Prison Break Syntax clarification

There are two tables in the URL in the exercise, why did the second Table "Escapes in fiction " not get parsed?
How the first table “Actual Attempts” was selected only. How did we specify the table or location of the CSV to be parsed? I don’t see it anywhere.

Second Question in the same Vein,

Line 1: max_year = max(data, key=lambda x: x[0])[0]
Line 2: data[index1][index2]

Are Line1 and Line2 saying the same thing?

Hello,

All the functions are in the helper module which you can read yourself by downloading the notebook. I’m going to attach it here for reference:

helper.py (1.9 KB)

Here’s the relevant snippet:

def data_from_url(url):
    df = pd.read_html(url)[1]
    lol = df.to_numpy().tolist()
    return lol

All of the tables are parsed but the only one we are interested is the table for non-fictional escape attempts which is indexed by 1. If you modify the [1] to [2], you’ll then get the fictional attempts. For example:

from helper import *

# override the helper's data_from_url function
def data_from_url(url):
    df = pd.read_html(url)[2]
    lol = df.to_numpy().tolist()
    return lol

url = "https://en.wikipedia.org/wiki/List_of_helicopter_prison_escapes"

data = data_from_url(url)

data # to print

And for the following:

I’m not sure if I understand your question clearly, but I’ll try:

If by the same you mean will they give you the same output, then it depends. You can get lucky with the second line and get a value that’s equal to max_year. Vice versa.

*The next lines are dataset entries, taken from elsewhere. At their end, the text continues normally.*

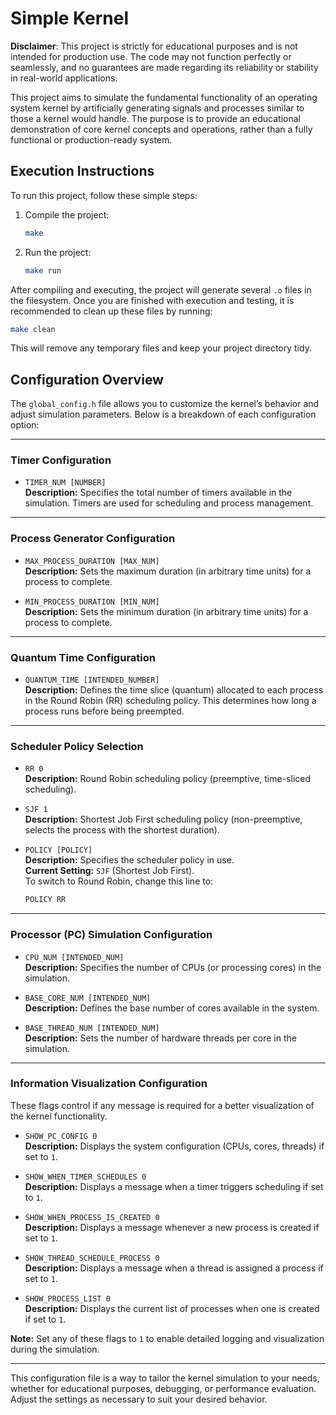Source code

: # Simple Kernel

**Disclaimer**: This project is strictly for educational purposes and is not intended for production use. The code may not function perfectly or seamlessly, and no guarantees are made regarding its reliability or stability in real-world applications.

This project aims to simulate the fundamental functionality of an operating system kernel by artificially generating signals and processes similar to those a kernel would handle. The purpose is to provide an educational demonstration of core kernel concepts and operations, rather than a fully functional or production-ready system.

## Execution Instructions

To run this project, follow these simple steps:

1. Compile the project:
   ```bash
   make
   ```

2. Run the project:
   ```bash
   make run
   ```

After compiling and executing, the project will generate several `.o` files in the filesystem. Once you are finished with execution and testing, it is recommended to clean up these  files by running:

```bash
make clean
```

This will remove any temporary files and keep your project directory tidy.



## Configuration Overview

The `global_config.h` file allows you to customize the kernel’s behavior and adjust simulation parameters. Below is a breakdown of each configuration option:

---

### **Timer Configuration**
- `TIMER_NUM [NUMBER]`  
  **Description:** Specifies the total number of timers available in the simulation. Timers are used for scheduling and process management.

---

### **Process Generator Configuration**
- `MAX_PROCESS_DURATION [MAX_NUM]`  
  **Description:** Sets the maximum duration (in arbitrary time units) for a process to complete.

- `MIN_PROCESS_DURATION [MIN_NUM]`  
  **Description:** Sets the minimum duration (in arbitrary time units) for a process to complete.

---

### **Quantum Time Configuration**
- `QUANTUM_TIME [INTENDED_NUMBER]`  
  **Description:** Defines the time slice (quantum) allocated to each process in the Round Robin (RR) scheduling policy. This determines how long a process runs before being preempted.

---

### **Scheduler Policy Selection**
- `RR 0`  
  **Description:** Round Robin scheduling policy (preemptive, time-sliced scheduling).

- `SJF 1`  
  **Description:** Shortest Job First scheduling policy (non-preemptive, selects the process with the shortest duration).

- `POLICY [POLICY]`  
  **Description:** Specifies the scheduler policy in use.  
  **Current Setting:** `SJF` (Shortest Job First).  
  To switch to Round Robin, change this line to:  
  ```c
  POLICY RR
  ```

---

### **Processor (PC) Simulation Configuration**
- `CPU_NUM [INTENDED_NUM]`  
  **Description:** Specifies the number of CPUs (or processing cores) in the simulation.

- `BASE_CORE_NUM [INTENDED_NUM]`  
  **Description:** Defines the base number of cores available in the system.

- `BASE_THREAD_NUM [INTENDED_NUM]`  
  **Description:** Sets the number of hardware threads per core in the simulation.

---

### **Information Visualization Configuration**
These flags control if any message is required for a better visualization of the kernel functionality. 

- `SHOW_PC_CONFIG 0`  
  **Description:** Displays the system configuration (CPUs, cores, threads) if set to `1`.

- `SHOW_WHEN_TIMER_SCHEDULES 0`  
  **Description:** Displays a message when a timer triggers scheduling if set to `1`.

- `SHOW_WHEN_PROCESS_IS_CREATED 0`  
  **Description:** Displays a message whenever a new process is created if set to `1`.

- `SHOW_THREAD_SCHEDULE_PROCESS 0`  
  **Description:** Displays a message when a thread is assigned a process if set to `1`.

- `SHOW_PROCESS_LIST 0`  
  **Description:** Displays the current list of processes when one is created if set to `1`.

**Note:** Set any of these flags to `1` to enable detailed logging and visualization during the simulation.

---

This configuration file is a way to tailor the kernel simulation to your needs, whether for educational purposes, debugging, or performance evaluation. Adjust the settings as necessary to suit your desired behavior.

For the first line, the max function is for finding the max year (aka the integer with the highest number) from a list. But because data is a list containing multiple lists, instead of a list containing only the years (integers), it’s a bit more difficult to find the max year. So, instead we’ll have to identify first which list inside data that contains the max year, and use key to determine which index should be the determiner of what is compared i.e. we use index 0 to make year as the basis for comparison.

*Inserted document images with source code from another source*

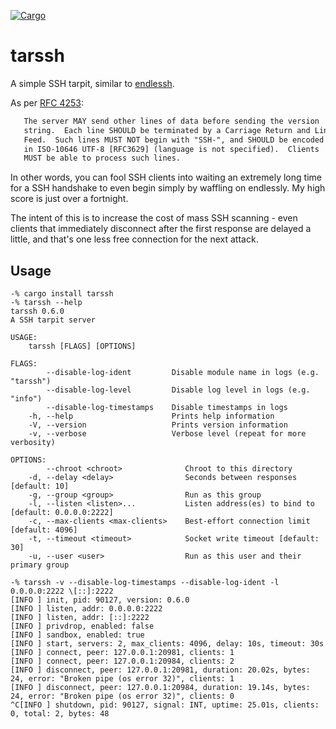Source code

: [![Cargo](https://img.shields.io/crates/v/tarssh.svg)][crate]

# tarssh

A simple SSH tarpit, similar to [endlessh](https://nullprogram.com/blog/2019/03/22/).

As per [RFC 4253](https://tools.ietf.org/html/rfc4253#page-4):

```txt
   The server MAY send other lines of data before sending the version
   string.  Each line SHOULD be terminated by a Carriage Return and Line
   Feed.  Such lines MUST NOT begin with "SSH-", and SHOULD be encoded
   in ISO-10646 UTF-8 [RFC3629] (language is not specified).  Clients
   MUST be able to process such lines.
```

In other words, you can fool SSH clients into waiting an extremely long time for
a SSH handshake to even begin simply by waffling on endlessly.  My high score is
just over a fortnight.

The intent of this is to increase the cost of mass SSH scanning - even clients
that immediately disconnect after the first response are delayed a little, and
that's one less free connection for the next attack.

## Usage

```console
-% cargo install tarssh
-% tarssh --help
tarssh 0.6.0
A SSH tarpit server

USAGE:
    tarssh [FLAGS] [OPTIONS]

FLAGS:
        --disable-log-ident         Disable module name in logs (e.g. "tarssh")
        --disable-log-level         Disable log level in logs (e.g. "info")
        --disable-log-timestamps    Disable timestamps in logs
    -h, --help                      Prints help information
    -V, --version                   Prints version information
    -v, --verbose                   Verbose level (repeat for more verbosity)

OPTIONS:
        --chroot <chroot>              Chroot to this directory
    -d, --delay <delay>                Seconds between responses [default: 10]
    -g, --group <group>                Run as this group
    -l, --listen <listen>...           Listen address(es) to bind to [default: 0.0.0.0:2222]
    -c, --max-clients <max-clients>    Best-effort connection limit [default: 4096]
    -t, --timeout <timeout>            Socket write timeout [default: 30]
    -u, --user <user>                  Run as this user and their primary group

-% tarssh -v --disable-log-timestamps --disable-log-ident -l 0.0.0.0:2222 \[::]:2222
[INFO ] init, pid: 90127, version: 0.6.0
[INFO ] listen, addr: 0.0.0.0:2222
[INFO ] listen, addr: [::]:2222
[INFO ] privdrop, enabled: false
[INFO ] sandbox, enabled: true
[INFO ] start, servers: 2, max_clients: 4096, delay: 10s, timeout: 30s
[INFO ] connect, peer: 127.0.0.1:20981, clients: 1
[INFO ] connect, peer: 127.0.0.1:20984, clients: 2
[INFO ] disconnect, peer: 127.0.0.1:20981, duration: 20.02s, bytes: 24, error: "Broken pipe (os error 32)", clients: 1
[INFO ] disconnect, peer: 127.0.0.1:20984, duration: 19.14s, bytes: 24, error: "Broken pipe (os error 32)", clients: 0
^C[INFO ] shutdown, pid: 90127, signal: INT, uptime: 25.01s, clients: 0, total: 2, bytes: 48
```

[Tokio]: https://tokio.rs
[rusty-sandbox]: https://github.com/myfreeweb/rusty-sandbox
[privdrop]: https://crates.io/crates/privdrop
[crate]: https://crates.io/crates/tarssh
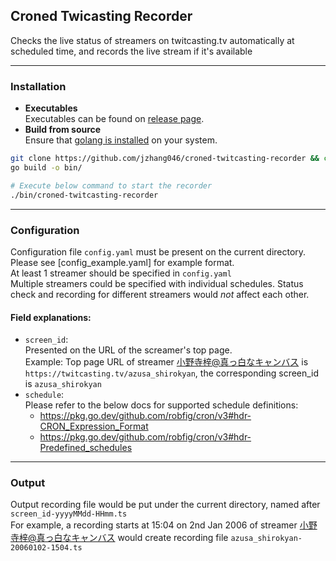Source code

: ## **Croned Twicasting Recorder** 
Checks the live status of streamers on twitcasting.tv automatically at scheduled time, and records the live stream if it's available 

---

### **Installation** 
* **Executables**   
  Executables can be found on [release page](https://github.com/jzhang046/croned-twitcasting-recorder/releases). 
* **Build from source**   
  Ensure that [golang is installed](https://golang.org/doc/install) on your system. 
```Bash
git clone https://github.com/jzhang046/croned-twitcasting-recorder && cd croned-twitcasting-recorder
go build -o bin/

# Execute below command to start the recorder
./bin/croned-twitcasting-recorder
```

---

### **Configuration**
  Configuration file `config.yaml` must be present on the current directory. Please see [config_example.yaml] for example format.  
  At least 1 streamer should be specified in `config.yaml`  
  Multiple streamers could be specified with individual schedules. Status check and recording for different streamers would _not_ affect each other.  

  #### Field explanations: 
  + `screen_id`:  
    Presented on the URL of the screamer's top page.  
    Example: Top page URL of streamer [小野寺梓@真っ白なキャンバス](https://twitcasting.tv/azusa_shirokyan) is `https://twitcasting.tv/azusa_shirokyan`, the corresponding screen_id is `azusa_shirokyan`
  + `schedule`:   
    Please refer to the below docs for supported schedule definitions: 
    - https://pkg.go.dev/github.com/robfig/cron/v3#hdr-CRON_Expression_Format
    - https://pkg.go.dev/github.com/robfig/cron/v3#hdr-Predefined_schedules   

---

### **Output**  
  Output recording file would be put under the current directory, named after `screen_id-yyyyMMdd-HHmm.ts`  
  For example, a recording starts at 15:04 on 2nd Jan 2006 of streamer [小野寺梓@真っ白なキャンバス](https://twitcasting.tv/azusa_shirokyan) would create recording file `azusa_shirokyan-20060102-1504.ts`
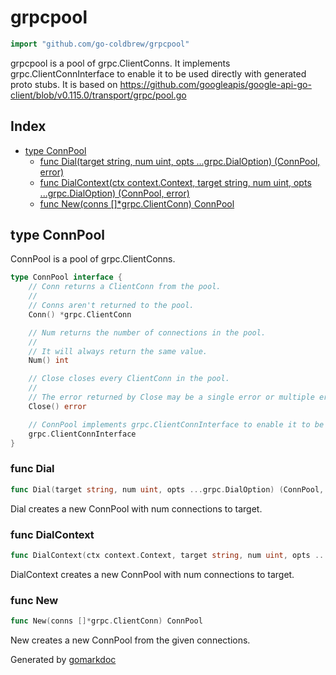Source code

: <!-- Code generated by gomarkdoc. DO NOT EDIT -->

# grpcpool

```go
import "github.com/go-coldbrew/grpcpool"
```

grpcpool is a pool of grpc.ClientConns. It implements grpc.ClientConnInterface to enable it to be used directly with generated proto stubs. It is based on https://github.com/googleapis/google-api-go-client/blob/v0.115.0/transport/grpc/pool.go

## Index

- [type ConnPool](<#type-connpool>)
  - [func Dial(target string, num uint, opts ...grpc.DialOption) (ConnPool, error)](<#func-dial>)
  - [func DialContext(ctx context.Context, target string, num uint, opts ...grpc.DialOption) (ConnPool, error)](<#func-dialcontext>)
  - [func New(conns []*grpc.ClientConn) ConnPool](<#func-new>)


## type ConnPool

ConnPool is a pool of grpc.ClientConns.

```go
type ConnPool interface {
    // Conn returns a ClientConn from the pool.
    //
    // Conns aren't returned to the pool.
    Conn() *grpc.ClientConn

    // Num returns the number of connections in the pool.
    //
    // It will always return the same value.
    Num() int

    // Close closes every ClientConn in the pool.
    //
    // The error returned by Close may be a single error or multiple errors.
    Close() error

    // ConnPool implements grpc.ClientConnInterface to enable it to be used directly with generated proto stubs.
    grpc.ClientConnInterface
}
```

### func Dial

```go
func Dial(target string, num uint, opts ...grpc.DialOption) (ConnPool, error)
```

Dial creates a new ConnPool with num connections to target.

### func DialContext

```go
func DialContext(ctx context.Context, target string, num uint, opts ...grpc.DialOption) (ConnPool, error)
```

DialContext creates a new ConnPool with num connections to target.

### func New

```go
func New(conns []*grpc.ClientConn) ConnPool
```

New creates a new ConnPool from the given connections.



Generated by [gomarkdoc](<https://github.com/princjef/gomarkdoc>)
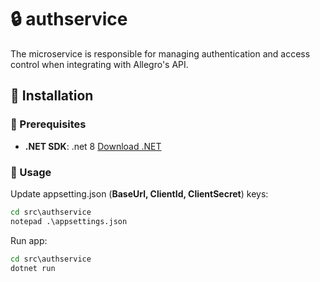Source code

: # :lock: authservice
The microservice is responsible for managing authentication and access control when integrating with Allegro's API.

## :mechanical_leg: Installation
### :pushpin: Prerequisites

- **.NET SDK**: .net 8 [Download .NET](https://dotnet.microsoft.com/en-us/download/dotnet/8.0)

### 🔧 Usage
Update appsetting.json (**BaseUrl, ClientId, ClientSecret**) keys:
```cmd
cd src\authservice
notepad .\appsettings.json
```

Run app:
```cmd
cd src\authservice
dotnet run
```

The max function will then return the list that contains the max year, and we can then get the value by indexing it with [0].

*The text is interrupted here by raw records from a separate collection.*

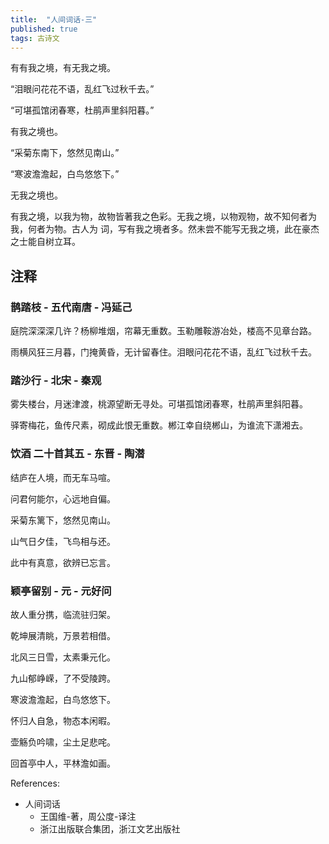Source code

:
 ```yaml
---
title:  "人间词话-三"
published: true
tags: 古诗文
---
```


有有我之境，有无我之境。

“泪眼问花花不语，乱红飞过秋千去。”

“可堪孤馆闭春寒，杜鹃声里斜阳暮。”

有我之境也。

“采菊东南下，悠然见南山。”

“寒波澹澹起，白鸟悠悠下。”

无我之境也。

有我之境，以我为物，故物皆著我之色彩。无我之境，以物观物，故不知何者为我，何者为物。古人为
词，写有我之境者多。然未尝不能写无我之境，此在豪杰之士能自树立耳。

## 注释

### 鹊踏枝 - 五代南唐 - 冯延己

庭院深深深几许？杨柳堆烟，帘幕无重数。玉勒雕鞍游冶处，楼高不见章台路。

雨横风狂三月暮，门掩黄昏，无计留春住。泪眼问花花不语，乱红飞过秋千去。

### 踏沙行 - 北宋 - 秦观

雾失楼台，月迷津渡，桃源望断无寻处。可堪孤馆闭春寒，杜鹃声里斜阳暮。

驿寄梅花，鱼传尺素，砌成此恨无重数。郴江幸自绕郴山，为谁流下潇湘去。

### 饮酒 二十首其五 - 东晋 - 陶潜

结庐在人境，而无车马喧。

问君何能尔，心远地自偏。

采菊东篱下，悠然见南山。

山气日夕佳，飞鸟相与还。

此中有真意，欲辨已忘言。

### 颖亭留别 - 元 - 元好问

故人重分携，临流驻归架。

乾坤展清眺，万景若相借。

北风三日雪，太素秉元化。

九山郁峥嵘，了不受陵跨。

寒波澹澹起，白鸟悠悠下。

怀归人自急，物态本闲暇。

壶觞负吟啸，尘土足悲咤。

回首亭中人，平林澹如画。

References:

- 人间词话
  - 王国维-著，周公度-译注
  - 浙江出版联合集团，浙江文艺出版社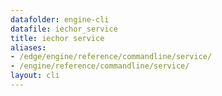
 ```yaml
---
datafolder: engine-cli
datafile: iechor_service
title: iechor service
aliases:
- /edge/engine/reference/commandline/service/
- /engine/reference/commandline/service/
layout: cli
---
```


<!--
This page is automatically generated from iEchor's source code. If you want to
suggest a change to the text that appears here, open a ticket or pull request
in the source repository on GitHub:

https://github.com/iechor/cli
-->

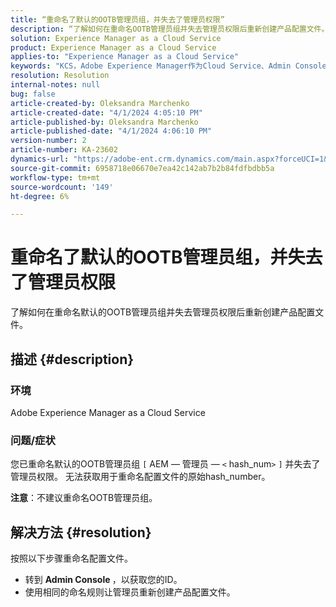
 ```yaml
---
title: “重命名了默认的OOTB管理员组，并失去了管理员权限”
description: “了解如何在重命名OOTB管理员组并失去管理员权限后重新创建产品配置文件。”
solution: Experience Manager as a Cloud Service
product: Experience Manager as a Cloud Service
applies-to: "Experience Manager as a Cloud Service"
keywords: "KCS，Adobe Experience Manager作为Cloud Service、Admin Console、产品配置文件"
resolution: Resolution
internal-notes: null
bug: false
article-created-by: Oleksandra Marchenko
article-created-date: "4/1/2024 4:05:10 PM"
article-published-by: Oleksandra Marchenko
article-published-date: "4/1/2024 4:06:10 PM"
version-number: 2
article-number: KA-23602
dynamics-url: "https://adobe-ent.crm.dynamics.com/main.aspx?forceUCI=1&pagetype=entityrecord&etn=knowledgearticle&id=678b349c-41f0-ee11-904c-6045bd006149"
source-git-commit: 6958718e06670e7ea42c142ab7b2b84fdfbdbb5a
workflow-type: tm+mt
source-wordcount: '149'
ht-degree: 6%

---
```


# 重命名了默认的OOTB管理员组，并失去了管理员权限


了解如何在重命名默认的OOTB管理员组并失去管理员权限后重新创建产品配置文件。

## 描述 {#description}


### 环境

Adobe Experience Manager as a Cloud Service

### 问题/症状

您已重命名默认的OOTB管理员组 `[` AEM — 管理员 — `<` hash_num`>` `]`  并失去了管理员权限。 无法获取用于重命名配置文件的原始hash_number。



<b>注意</b>：不建议重命名OOTB管理员组。


## 解决方法 {#resolution}


按照以下步骤重命名配置文件。

- 转到 <b>Admin Console </b>，以获取您的ID。
- 使用相同的命名规则让管理员重新创建产品配置文件。



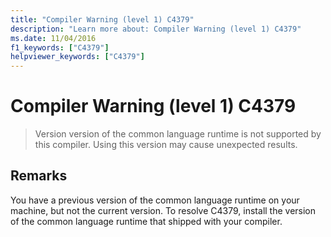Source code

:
 ```yaml
---
title: "Compiler Warning (level 1) C4379"
description: "Learn more about: Compiler Warning (level 1) C4379"
ms.date: 11/04/2016
f1_keywords: ["C4379"]
helpviewer_keywords: ["C4379"]
---
```

# Compiler Warning (level 1) C4379

> Version version of the common language runtime is not supported by this compiler. Using this version may cause unexpected results.

## Remarks

You have a previous version of the common language runtime on your machine, but not the current version. To resolve C4379, install the version of the common language runtime that shipped with your compiler.
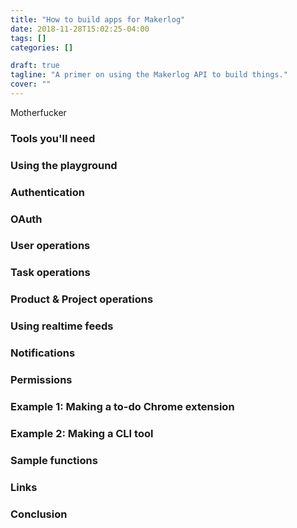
 ```yaml
---
title: "How to build apps for Makerlog"
date: 2018-11-28T15:02:25-04:00
tags: []
categories: []

draft: true
tagline: "A primer on using the Makerlog API to build things."
cover: ""
---
```


Motherfucker

### Tools you'll need
### Using the playground
### Authentication
### OAuth
### User operations
### Task operations
### Product & Project operations
### Using realtime feeds
### Notifications
### Permissions
### Example 1: Making a to-do Chrome extension
### Example 2: Making a CLI tool
### Sample functions
### Links
### Conclusion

The second line is just multidimensional indexing (I think). You “dig” into the list of lists twice i.e. first, to get a list and second, to get the value inside it. In a way the first and second line is the same in this regard because both involve “digging” twice into the list, but the former is slightly more complicated than the latter.

I’m unsure if my answers are clear enough, so please tell me that’s the case.

1 Like

Thank you for the excellent words. I understood that the helper function was behind it, I should have looked into it to it more.

Regarding

max(data, key=lambda x: x[0])[0]

The thing that is getting me is the relationship between the x and the list in data. for example inside the max function is this an effective equivalent or saying the same thing at execution?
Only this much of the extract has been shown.